Your goal here is to save all of your vegetable scraps. You can store them in your freezer as you cut up veggies. Any odds, ends, woody stems and stalks and skins can be used.
In a large stockpot, fill 1/3 of the pot with vegetables and the rest of the pot with water. You can also use your slow cooker if you like.
When you choose the vegetables you want to use, think about the taste you like. Too many beets, potatoes or sweet potatoes could alter the taste of the veggie broth. Add a nice mix of vegetables to your pot. Don’t be afraid to experiment!
- Kale or collard stems
- Woody ends of asparagus that you cut off
- Cauliflower or broccoli leaves and stalks
- Something from the onion family – skins or scraps of onions, shallots or garlic, ends of leeks.

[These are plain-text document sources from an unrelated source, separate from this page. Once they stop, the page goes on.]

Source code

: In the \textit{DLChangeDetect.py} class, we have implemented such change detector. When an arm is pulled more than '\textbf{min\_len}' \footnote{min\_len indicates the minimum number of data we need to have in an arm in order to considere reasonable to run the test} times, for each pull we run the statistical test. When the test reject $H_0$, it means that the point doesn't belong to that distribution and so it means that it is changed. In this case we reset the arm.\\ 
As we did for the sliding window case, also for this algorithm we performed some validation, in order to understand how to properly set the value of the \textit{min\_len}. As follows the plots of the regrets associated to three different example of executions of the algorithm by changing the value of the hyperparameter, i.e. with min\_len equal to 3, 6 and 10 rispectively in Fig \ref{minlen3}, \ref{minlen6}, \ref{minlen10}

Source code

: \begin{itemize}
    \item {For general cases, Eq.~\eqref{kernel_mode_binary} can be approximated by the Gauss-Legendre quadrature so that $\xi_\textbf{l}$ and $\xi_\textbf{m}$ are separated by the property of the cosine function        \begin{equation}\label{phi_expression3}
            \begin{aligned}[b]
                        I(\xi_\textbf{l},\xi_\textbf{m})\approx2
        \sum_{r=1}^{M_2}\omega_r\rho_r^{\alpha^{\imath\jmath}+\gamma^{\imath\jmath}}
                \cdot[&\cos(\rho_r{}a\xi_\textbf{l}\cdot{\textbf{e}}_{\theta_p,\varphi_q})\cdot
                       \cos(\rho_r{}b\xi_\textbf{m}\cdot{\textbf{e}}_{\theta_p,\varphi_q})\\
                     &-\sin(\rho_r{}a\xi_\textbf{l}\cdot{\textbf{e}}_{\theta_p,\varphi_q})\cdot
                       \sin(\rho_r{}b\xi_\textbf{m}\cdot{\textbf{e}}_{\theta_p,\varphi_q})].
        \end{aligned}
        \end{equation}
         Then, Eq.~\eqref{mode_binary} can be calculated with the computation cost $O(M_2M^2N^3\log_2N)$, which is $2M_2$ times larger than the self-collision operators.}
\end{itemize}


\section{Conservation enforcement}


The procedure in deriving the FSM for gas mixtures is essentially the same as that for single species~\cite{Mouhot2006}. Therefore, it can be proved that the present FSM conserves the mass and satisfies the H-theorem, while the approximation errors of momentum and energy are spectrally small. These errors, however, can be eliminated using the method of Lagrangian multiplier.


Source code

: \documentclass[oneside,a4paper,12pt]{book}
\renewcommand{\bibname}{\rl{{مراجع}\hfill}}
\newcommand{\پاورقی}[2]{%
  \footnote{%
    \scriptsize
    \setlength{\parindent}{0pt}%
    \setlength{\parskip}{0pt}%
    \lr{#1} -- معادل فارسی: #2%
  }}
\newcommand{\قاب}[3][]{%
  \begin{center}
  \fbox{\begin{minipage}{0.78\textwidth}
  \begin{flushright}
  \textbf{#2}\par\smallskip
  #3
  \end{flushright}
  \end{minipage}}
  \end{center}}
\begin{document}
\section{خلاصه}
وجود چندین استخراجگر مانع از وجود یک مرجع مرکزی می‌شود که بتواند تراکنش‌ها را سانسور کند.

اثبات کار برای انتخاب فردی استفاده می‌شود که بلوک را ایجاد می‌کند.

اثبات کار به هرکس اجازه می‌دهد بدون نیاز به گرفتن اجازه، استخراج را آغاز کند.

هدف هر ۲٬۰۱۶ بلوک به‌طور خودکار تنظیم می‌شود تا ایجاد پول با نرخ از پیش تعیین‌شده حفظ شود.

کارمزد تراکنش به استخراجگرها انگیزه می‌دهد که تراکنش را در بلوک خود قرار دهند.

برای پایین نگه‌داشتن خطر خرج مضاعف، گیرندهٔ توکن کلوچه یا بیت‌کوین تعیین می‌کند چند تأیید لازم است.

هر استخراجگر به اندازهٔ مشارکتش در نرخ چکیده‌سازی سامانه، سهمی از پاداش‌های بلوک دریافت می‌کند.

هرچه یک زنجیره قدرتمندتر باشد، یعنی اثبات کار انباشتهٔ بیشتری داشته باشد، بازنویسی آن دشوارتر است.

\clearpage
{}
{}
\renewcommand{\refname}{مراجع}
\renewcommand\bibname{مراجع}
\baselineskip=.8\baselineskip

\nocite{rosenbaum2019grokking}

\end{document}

- Carrot ends or washed peelings (put in a bath of apple cider vinegar and water to wash off, agitating a bit and soaking for 10 minutes, drain and rinse)

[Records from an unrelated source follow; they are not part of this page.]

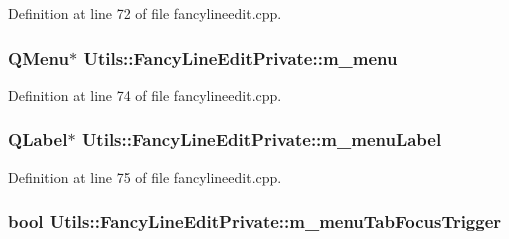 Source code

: \-Definition at line 72 of file fancylineedit.\-cpp.

\hypertarget{class_utils_1_1_fancy_line_edit_private_a49c75a34391e9c7eb95f8d2db3629938}{
\subsubsection[{m\-\_\-menu}]{\setlength{\rightskip}{0pt plus 5cm}\-Q\-Menu$\ast$ {\bf \-Utils\-::\-Fancy\-Line\-Edit\-Private\-::m\-\_\-menu}}}\label{class_utils_1_1_fancy_line_edit_private_a49c75a34391e9c7eb95f8d2db3629938}


\-Definition at line 74 of file fancylineedit.\-cpp.

\hypertarget{class_utils_1_1_fancy_line_edit_private_af0626a7a7714a1a52ca2de3284baa07e}{
\subsubsection[{m\-\_\-menu\-Label}]{\setlength{\rightskip}{0pt plus 5cm}\-Q\-Label$\ast$ {\bf \-Utils\-::\-Fancy\-Line\-Edit\-Private\-::m\-\_\-menu\-Label}}}\label{class_utils_1_1_fancy_line_edit_private_af0626a7a7714a1a52ca2de3284baa07e}


\-Definition at line 75 of file fancylineedit.\-cpp.

\hypertarget{class_utils_1_1_fancy_line_edit_private_a9db3d32157258337faed26134c440674}{
\subsubsection[{m\-\_\-menu\-Tab\-Focus\-Trigger}]{\setlength{\rightskip}{0pt plus 5cm}bool {\bf \-Utils\-::\-Fancy\-Line\-Edit\-Private\-::m\-\_\-menu\-Tab\-Focus\-Trigger}}}\label{class_utils_1_1_fancy_line_edit_private_a9db3d32157258337faed26134c440674}


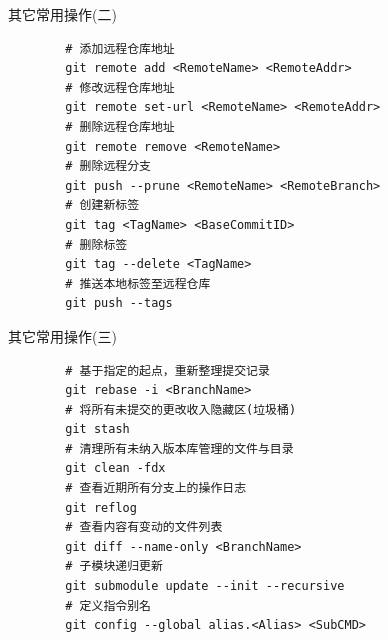 \begin{frame}[fragile]{其它常用操作(二)}
    \begin{lstlisting}
        # 添加远程仓库地址
        git remote add <RemoteName> <RemoteAddr>
        # 修改远程仓库地址
        git remote set-url <RemoteName> <RemoteAddr>
        # 删除远程仓库地址
        git remote remove <RemoteName>
        # 删除远程分支
        git push --prune <RemoteName> <RemoteBranch>
        # 创建新标签
        git tag <TagName> <BaseCommitID>
        # 删除标签
        git tag --delete <TagName>
        # 推送本地标签至远程仓库
        git push --tags
    \end{lstlisting}
\end{frame}

\begin{frame}[fragile]{其它常用操作(三)}
    \begin{lstlisting}
        # 基于指定的起点，重新整理提交记录
        git rebase -i <BranchName>
        # 将所有未提交的更改收入隐藏区(垃圾桶)
        git stash
        # 清理所有未纳入版本库管理的文件与目录
        git clean -fdx
        # 查看近期所有分支上的操作日志
        git reflog
        # 查看内容有变动的文件列表
        git diff --name-only <BranchName>
        # 子模块递归更新
        git submodule update --init --recursive
        # 定义指令别名
        git config --global alias.<Alias> <SubCMD>
    \end{lstlisting}
\end{frame}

- A beet or two (you don’t even have to cut it, but if you want, cut in half once)
- 1/4 cup fresh skins, odds and ends of ginger (can be in large pieces)

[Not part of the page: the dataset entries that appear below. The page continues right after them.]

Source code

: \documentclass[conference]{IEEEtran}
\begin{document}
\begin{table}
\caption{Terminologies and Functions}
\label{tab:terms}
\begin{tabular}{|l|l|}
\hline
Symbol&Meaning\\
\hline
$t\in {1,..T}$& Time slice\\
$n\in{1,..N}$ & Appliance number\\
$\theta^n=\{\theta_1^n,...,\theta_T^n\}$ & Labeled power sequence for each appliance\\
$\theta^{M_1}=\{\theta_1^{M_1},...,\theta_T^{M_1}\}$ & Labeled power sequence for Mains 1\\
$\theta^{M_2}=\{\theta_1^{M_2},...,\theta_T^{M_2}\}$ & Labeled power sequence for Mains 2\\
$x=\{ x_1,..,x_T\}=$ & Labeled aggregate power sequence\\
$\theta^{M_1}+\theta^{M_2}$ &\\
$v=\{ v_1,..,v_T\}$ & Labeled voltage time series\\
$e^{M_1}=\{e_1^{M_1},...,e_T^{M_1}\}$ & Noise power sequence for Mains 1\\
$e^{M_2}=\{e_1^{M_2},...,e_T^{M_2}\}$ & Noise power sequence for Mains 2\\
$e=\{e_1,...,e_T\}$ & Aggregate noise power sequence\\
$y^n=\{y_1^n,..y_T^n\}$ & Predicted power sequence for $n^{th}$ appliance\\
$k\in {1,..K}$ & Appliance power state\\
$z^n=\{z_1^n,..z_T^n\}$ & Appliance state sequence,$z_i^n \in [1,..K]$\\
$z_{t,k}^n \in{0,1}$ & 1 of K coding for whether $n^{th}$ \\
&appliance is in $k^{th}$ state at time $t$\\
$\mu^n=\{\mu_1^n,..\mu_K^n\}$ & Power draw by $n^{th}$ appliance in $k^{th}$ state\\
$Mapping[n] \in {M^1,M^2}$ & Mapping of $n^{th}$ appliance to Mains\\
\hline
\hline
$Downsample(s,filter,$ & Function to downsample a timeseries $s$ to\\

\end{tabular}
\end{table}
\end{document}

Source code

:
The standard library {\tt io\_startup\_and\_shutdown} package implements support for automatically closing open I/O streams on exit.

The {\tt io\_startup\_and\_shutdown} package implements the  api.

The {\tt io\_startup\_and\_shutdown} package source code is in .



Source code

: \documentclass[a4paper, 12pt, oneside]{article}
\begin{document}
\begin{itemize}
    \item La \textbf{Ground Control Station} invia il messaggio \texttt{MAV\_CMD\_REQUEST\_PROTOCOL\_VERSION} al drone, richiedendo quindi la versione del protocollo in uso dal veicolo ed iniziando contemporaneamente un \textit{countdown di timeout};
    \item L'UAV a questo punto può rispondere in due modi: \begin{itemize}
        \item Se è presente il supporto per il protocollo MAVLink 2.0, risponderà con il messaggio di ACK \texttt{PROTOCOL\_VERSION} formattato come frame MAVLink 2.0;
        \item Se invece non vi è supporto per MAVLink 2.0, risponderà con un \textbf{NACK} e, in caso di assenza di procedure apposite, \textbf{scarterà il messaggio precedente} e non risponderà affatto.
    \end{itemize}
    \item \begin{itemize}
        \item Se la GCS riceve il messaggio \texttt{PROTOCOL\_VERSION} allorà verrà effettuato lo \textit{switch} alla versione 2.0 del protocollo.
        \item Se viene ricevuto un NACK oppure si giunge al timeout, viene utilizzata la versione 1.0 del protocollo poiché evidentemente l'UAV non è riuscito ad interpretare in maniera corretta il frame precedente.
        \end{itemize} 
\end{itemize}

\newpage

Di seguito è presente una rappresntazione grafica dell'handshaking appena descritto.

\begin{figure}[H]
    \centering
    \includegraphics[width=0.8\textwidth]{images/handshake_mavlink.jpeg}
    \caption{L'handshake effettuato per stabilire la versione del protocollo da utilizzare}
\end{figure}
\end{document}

- Odds and ends of cabbage
- Optional: Eggplant scraps (this is a nightshade, so avoid if they bother you. It does have anti-carcinogenic benefits though, so can be helpful)
- Optional: Kombu seaweed (about a 2 inch piece)
- Add all veggies and simmer for no more than 60 minutes (studies show all vitamins and minerals are extracted between 45 – 60 minutes. If you simmer it longer, it may alter the taste in an unusual way)
- Strain the broth through a fine mesh strainer into a large bowl or into quart-sized wide-mouth Ball jars.
- Some people will then discard the vegetables. However, you can use them for fiber, as thickener for soups and stews.
- Either sip the broth as is for a morning or afternoon energizer or, if you want to make a soup, add some leafy greens before consuming the soup (kale, collards, bok choy, Swiss chard, dandelion greens, a couple basil leaves, etc.) and use your favorite spices (sea salt, pepper, thyme, rosemary, turmeric, etc.).